Anne yang sedang berada di ruang tamu langsung mendengar suara pintu kamar yang dibanting. Dia segera bangkit dan berjalan ke kamar Renaya. Saat pintu kamar dibuka, dia melihat Renaya terduduk di tepi ranjang dengan wajah terbenam di kedua tangannya, bahunya berguncang menahan isakan.
Anne mendekat perlahan, khawatir membuat suasana hati Renaya semakin buruk. Dia duduk di sebelah Renaya dan meletakkan tangan lembut di bahunya. "Nona Renaya, kamu kenapa?" tanyanya lembut.
Renaya mengangkat wajahnya yang basah oleh air mata, menatap Anne dengan sorot mata yang penuh kesedihan dan kebingungan. "Aku benci semuanya, Kak," katanya dengan suara yang pecah. "Aku merasa seperti hidupku cuma kebohongan."

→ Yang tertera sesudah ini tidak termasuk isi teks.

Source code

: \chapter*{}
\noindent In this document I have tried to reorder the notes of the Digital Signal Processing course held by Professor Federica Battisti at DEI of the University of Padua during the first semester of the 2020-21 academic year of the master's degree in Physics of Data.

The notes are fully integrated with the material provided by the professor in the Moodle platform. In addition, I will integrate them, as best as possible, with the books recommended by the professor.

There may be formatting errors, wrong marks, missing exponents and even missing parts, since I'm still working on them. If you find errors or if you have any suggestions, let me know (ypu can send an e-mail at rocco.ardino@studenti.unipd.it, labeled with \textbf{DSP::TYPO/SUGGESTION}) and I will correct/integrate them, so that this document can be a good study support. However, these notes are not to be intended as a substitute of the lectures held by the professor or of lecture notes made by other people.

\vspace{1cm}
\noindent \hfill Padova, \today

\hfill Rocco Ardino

Anne mengernyit. "Kebohongan apa, Nona? Kamu bisa cerita ke Kakak."
Renaya menghela napas panjang, mencoba menenangkan tangisnya. "Aku baru tahu kalau Papi Daniel itu ayah kandungku. Selama ini aku pikir Papi Arnold adalah ayahku. Tapi ternyata… semuanya bohong."
Anne terkejut, tetapi dia berusaha tetap tenang. "Jadi kamu sudah tahu soal itu?" tanyanya hati-hati.

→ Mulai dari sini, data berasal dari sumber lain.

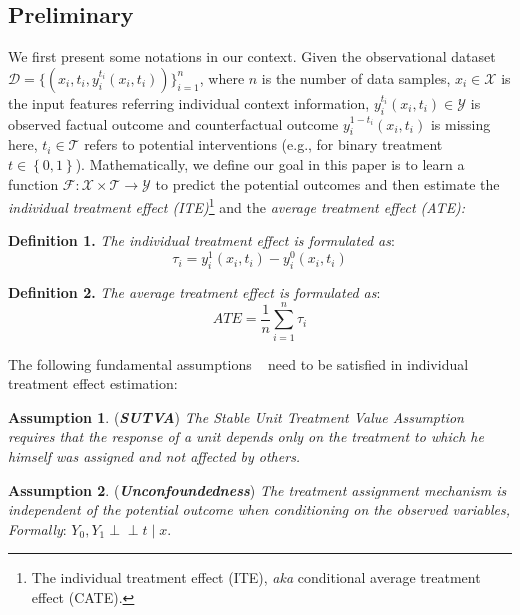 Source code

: \documentclass[sigconf]{acmart}
\begin{document}
\subsection{Preliminary}
We first present some notations in our context. Given the observational dataset $\mathcal{D}= \{ ( x_{i}, t_{i}, y_{i}^{t_{i}}(x_{i},t_{i}) )  \}_{i=1}^{n}$, where $n$ is the number of data samples, 
$x_{i} \in \mathcal{X}$ is the input features referring individual context information, $y_{i}^{t_{i}}(x_{i},t_{i}) \in \mathcal{Y}$ is observed factual outcome and counterfactual outcome $y_{i}^{1-t_{i}}(x_{i},t_{i})$ is missing here, $t_{i} \in \mathcal{T}$ refers to potential interventions (e.g., for binary treatment  $t \in \left \{0,1\right \}$). Mathematically, we define our goal in this paper is to learn a function $\mathcal{F}: \mathcal{X} \times \mathcal{T} \to \mathcal{Y}$ to predict the potential outcomes and then estimate the \textit{individual treatment effect (ITE)}\footnote{The individual treatment effect (ITE), \textit{aka} conditional average treatment effect (CATE).} and the \textit{average treatment effect (ATE):}\par
\textbf{Definition 1.} \textit{The individual treatment effect is formulated as}:
\begin{equation}
    \tau_{i}=y_{i}^{1}(x_{i},t_{i})-y_{i}^{0}(x_{i},t_{i})
\end{equation}\par
\textbf{Definition 2.} \textit{The average treatment effect is formulated as}:
\begin{equation}
    ATE=\frac{1}{n}\sum_{i=1}^{n}\tau_{i}
\end{equation}\par
The following fundamental assumptions ~\citep{Rosenbaum1983TheCR} need to be satisfied in individual treatment effect estimation:\par
\textbf{Assumption 1}. (\textit{\textbf{SUTVA}}) \textit{The Stable Unit Treatment Value Assumption requires that the response of a unit depends only on the treatment to which he himself was assigned and not affected by others.}
\par \textbf{Assumption 2}. (\textit{\textbf{Unconfoundedness}}) \textit{The treatment assignment mechanism is independent of the potential outcome when conditioning on the observed variables, Formally}: $Y_{0}, Y_{1} \perp \!\!\!\! \perp t \mid x$.\par
\end{document}
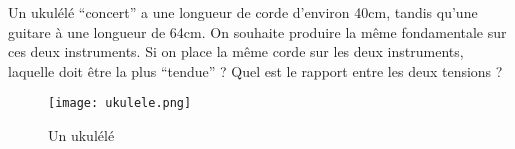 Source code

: %
%
    Un ukulélé \enquote{concert} a une longueur de corde d'environ 40cm, tandis qu'une guitare à une longueur de 64cm. On souhaite produire la même fondamentale sur ces deux instruments. Si on place la même corde sur les deux instruments, laquelle doit être la plus \enquote{tendue} ? Quel est le rapport entre les deux tensions ?
    \begin{figure}[h!]
        \centering
        \texttt{[image: ukulele.png]}
        \caption{Un ukulélé}
    \end{figure}
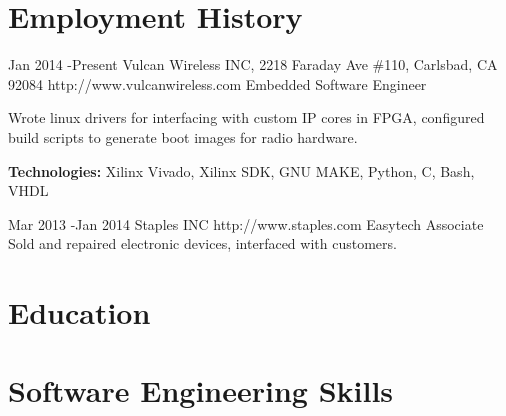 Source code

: \documentclass[10pt]{article} %
\begin{document}

\section{Employment History}

\job
{Jan 2014 -}{Present}
{Vulcan Wireless INC, 2218 Faraday Ave \#110, Carlsbad, CA 92084}
{http://www.vulcanwireless.com}
{Embedded Software Engineer}
{Wrote linux drivers for interfacing with custom IP cores in FPGA, configured build scripts to generate boot images for radio hardware.\\
\rule{0mm}{5mm}\textbf{Technologies:} Xilinx Vivado, Xilinx SDK, GNU MAKE, Python, C, Bash, VHDL}


\job
{Mar 2013 -}{Jan 2014}
{Staples INC}
{http://www.staples.com}
{Easytech Associate}
{Sold and repaired electronic devices, interfaced with customers.}


\section{Education}






\section{Software Engineering Skills}
\end{document}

Renaya mengangguk sambil menyeka air matanya dengan punggung tangan. "Kenapa semua orang menyembunyikan ini dariku? Aku punya hak untuk tahu, Kak."
Anne menarik napas panjang dan merangkul Renaya, memberikan kehangatan yang gadis itu butuhkan. "Sayang, aku tahu ini berat untuk kamu. Tapi mungkin mereka hanya ingin melindungi kamu. Kadang orang tua mengambil keputusan yang menurut mereka terbaik, meskipun itu menyakitkan."
"Tapi aku merasa dikhianati," ujar Renaya sambil menyandarkan kepalanya di bahu Anne. "Aku nggak tahu harus percaya sama siapa lagi."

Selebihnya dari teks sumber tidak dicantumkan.